The judicial process necessitates judges to harmonize and make sense of potentially contradictory constitutional provisions. However, in adjudicating unamendability cases, it is important to acknowledge the tensions within the provisions and highlight the negotiations on which the Constitution is based. Presenting the Constitution as a coherent whole may inadvertently erase the political discussions and compromises that are, arguably, central to India’s constitutional identity. Resolving conflicts between equally well-placed provisions should involve examining constitutional history, focusing on the negotiations and contestations that included contradictory provisions within the Constitution’s text.Footnote128 A modified structuralist method, which creates the space for constitutional history to find the specific purposes behind constitutional provisions, equips judges with the tools to identify basic features at an abstraction level corresponding to a constitutional amendment’s specificity.
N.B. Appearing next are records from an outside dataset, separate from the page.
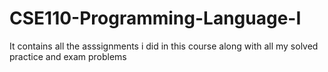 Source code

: # CSE110-Programming-Language-I
It contains all the asssignments i did in this course along with all my solved practice and exam problems 
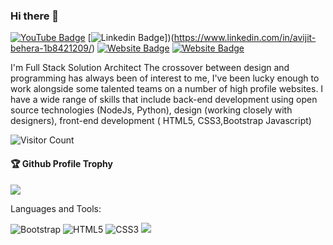 ### Hi there 👋
[![YouTube Badge](https://img.shields.io/badge/YouTube-DeveloperFunnel-red)](https://www.youtube.com/developerfunnel)
[![Linkedin Badge](https://img.shields.io/badge/-Avijit-blue?link=https://www.linkedin.com/in/avijit-behera-1b8421209/)])(https://www.linkedin.com/in/avijit-behera-1b8421209/)
[![Website Badge](https://img.shields.io/badge/WebSite-Avijit-green)](https://avijit5442.github.io/profile3.github.io)
[![Website Badge](https://img.shields.io/badge/StackOverflow-Avijit-yellow)](https://stackoverflow.com/users/17712988/avijit-behera)

I'm
Full Stack Solution Architect
The crossover between design and programming has always been of interest to me, I've been lucky enough to work alongside some talented teams on a number of high profile websites. I have a wide range of skills that include back-end development using open source technologies (NodeJs, Python), design (working closely with designers), front-end development ( HTML5, CSS3,Bootstrap Javascript)


![Visitor Count](https://profile-counter.glitch.me/avijit5442/count.svg)

<div>
  <h4>🏆 Github Profile Trophy</h4>
  <a href="https://github.com/avijit5442/github-profile-trophy">
    <img src="https://github-profile-trophy.vercel.app/?username=avijit5442&column=7"/>
  </a>
</div>

Languages and Tools: 

<img alt="Bootstrap" src="https://img.shields.io/badge/bootstrap-%23563D7C.svg?style=flat-square&logo=bootstrap&logoColor=white"/>  <img alt="HTML5" src="https://img.shields.io/badge/html5-%23E34F26.svg?style=flat-square&logo=html5&logoColor=white"/> <img alt="CSS3" src="https://img.shields.io/badge/css3-%231572B6.svg?style=flat-square&logo=css3&logoColor=white"/>
![](https://activity-graph.herokuapp.com/graph?username=avijit5442&theme=react-dark&area=true)

<!--
**avijit5442/avijit5442** is a ✨ _special_ ✨ repository because its `README.md` (this file) appears on your GitHub profile.

Here are some ideas to get you started:

- 🔭 I’m currently working on ...
- 🌱 I’m currently learning ...
- 👯 I’m looking to collaborate on ...
- 🤔 I’m looking for help with ...
- 💬 Ask me about ...
- 📫 How to reach me: ...
- 😄 Pronouns: ...
- ⚡ Fun fact: ...
-->
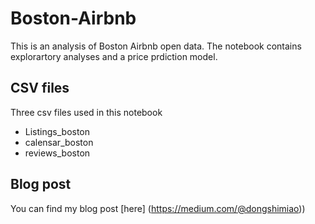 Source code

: # Boston-Airbnb 
This is an analysis of Boston Airbnb open data. The notebook contains explorartory analyses and a price prdiction model.

## CSV files
Three csv files used in this notebook
* Listings_boston
* calensar_boston
* reviews_boston

## Blog post
You can find my blog post [here] (https://medium.com/@dongshimiao))
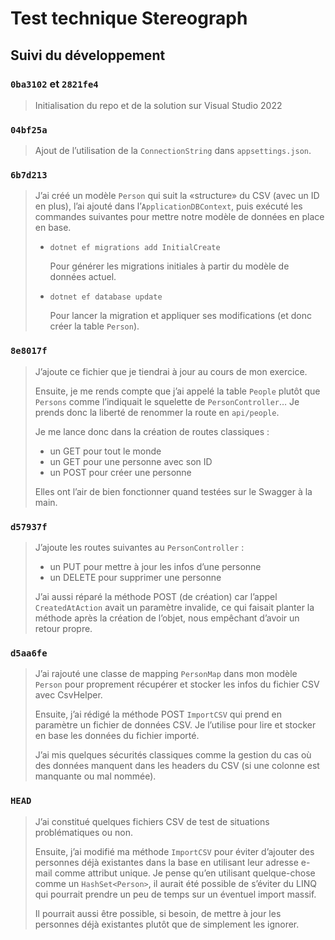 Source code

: # Test technique Stereograph

## Suivi du développement

### `0ba3102` et `2821fe4`

> Initialisation du repo et de la solution sur Visual Studio 2022

### `04bf25a`

> Ajout de l’utilisation de la `ConnectionString` dans `appsettings.json`.

### `6b7d213`

> J’ai créé un modèle `Person` qui suit la «structure» du CSV (avec un ID en plus), l’ai ajouté dans l’`ApplicationDBContext`, puis exécuté les commandes suivantes pour mettre notre modèle de données en place en base.
>
> - `dotnet ef migrations add InitialCreate`
>
>   Pour générer les migrations initiales à partir du modèle de données actuel.
>
> - `dotnet ef database update`
>
>   Pour lancer la migration et appliquer ses modifications (et donc créer la table `Person`).

### `8e8017f`

> J’ajoute ce fichier que je tiendrai à jour au cours de mon exercice.
>
> Ensuite, je me rends compte que j’ai appelé la table `People` plutôt que `Persons` comme l’indiquait le squelette de `PersonController`… Je prends donc la liberté de renommer la route en `api/people`.
>
> Je me lance donc dans la création de routes classiques :
>
> - un GET pour tout le monde
> - un GET pour une personne avec son ID
> - un POST pour créer une personne
>
> Elles ont l’air de bien fonctionner quand testées sur le Swagger à la main.

### `d57937f`

> J’ajoute les routes suivantes au `PersonController` :
>
> - un PUT pour mettre à jour les infos d’une personne
> - un DELETE pour supprimer une personne
>
> J’ai aussi réparé la méthode POST (de création) car l’appel `CreatedAtAction` avait un paramètre invalide, ce qui faisait planter la méthode après la création de l’objet, nous empêchant d’avoir un retour propre.

### `d5aa6fe`

> J’ai rajouté une classe de mapping `PersonMap` dans mon modèle `Person` pour proprement récupérer et stocker les infos du fichier CSV avec CsvHelper.
>
> Ensuite, j’ai rédigé la méthode POST `ImportCSV` qui prend en paramètre un fichier de données CSV. Je l’utilise pour lire et stocker en base les données du fichier importé.
>
> J’ai mis quelques sécurités classiques comme la gestion du cas où des données manquent dans les headers du CSV (si une colonne est manquante ou mal nommée).

### `HEAD`

> J’ai constitué quelques fichiers CSV de test de situations problématiques ou non.
>
> Ensuite, j’ai modifié ma méthode `ImportCSV` pour éviter d’ajouter des personnes déjà existantes dans la base en utilisant leur adresse e-mail comme attribut unique. Je pense qu’en utilisant quelque-chose comme un `HashSet<Person>`, il aurait été possible de s’éviter du LINQ qui pourrait prendre un peu de temps sur un éventuel import massif.
>
> Il pourrait aussi être possible, si besoin, de mettre à jour les personnes déjà existantes plutôt que de simplement les ignorer.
A clarification is due here: constitutional history refers to the foundational history and the socio-political developments that preceded and influenced the development of Indian constitutional law.Footnote129 As Bhatia notes, the basic structure of the Constitution is paradoxically both unamendable and constantly evolving:

The Constitution may be changed by slow degrees, provision by provision, new elements added and old provisions removed. While no single amendment would alter the basic structure, over time, we could have a rather different-looking Constitution, with a shift in the balance of the elements which currently constitute the basic features and those that do not.Footnote130

The use of constitutional history allows the Court to acknowledge the informal changes to the Constitution and its development in response to specific socio-political contexts. Moreover, incorporating constitutional history as an aid to interpretation in the stratification test enables judges to trace constitutional amendments across abstraction levels, leading to a more robust system of constitutional deliberation amongst institutions.

5. Conclusion

Disagreements over what constitutes the Constitution’s basic structure are inevitable. However, this does not make the Constitution “an empty vessel whose users may pour into it whatever they will”.Footnote131 In this paper, I have scrutinized the judicial techniques used to identify basic features, highlighting a gap in addressing the abstraction problem. I argued that the interpretative methods and tests advanced so far lack clarity on the appropriate abstraction level to identify basic features, leading to inconsistent application of the doctrine in cases challenging constitutional amendments.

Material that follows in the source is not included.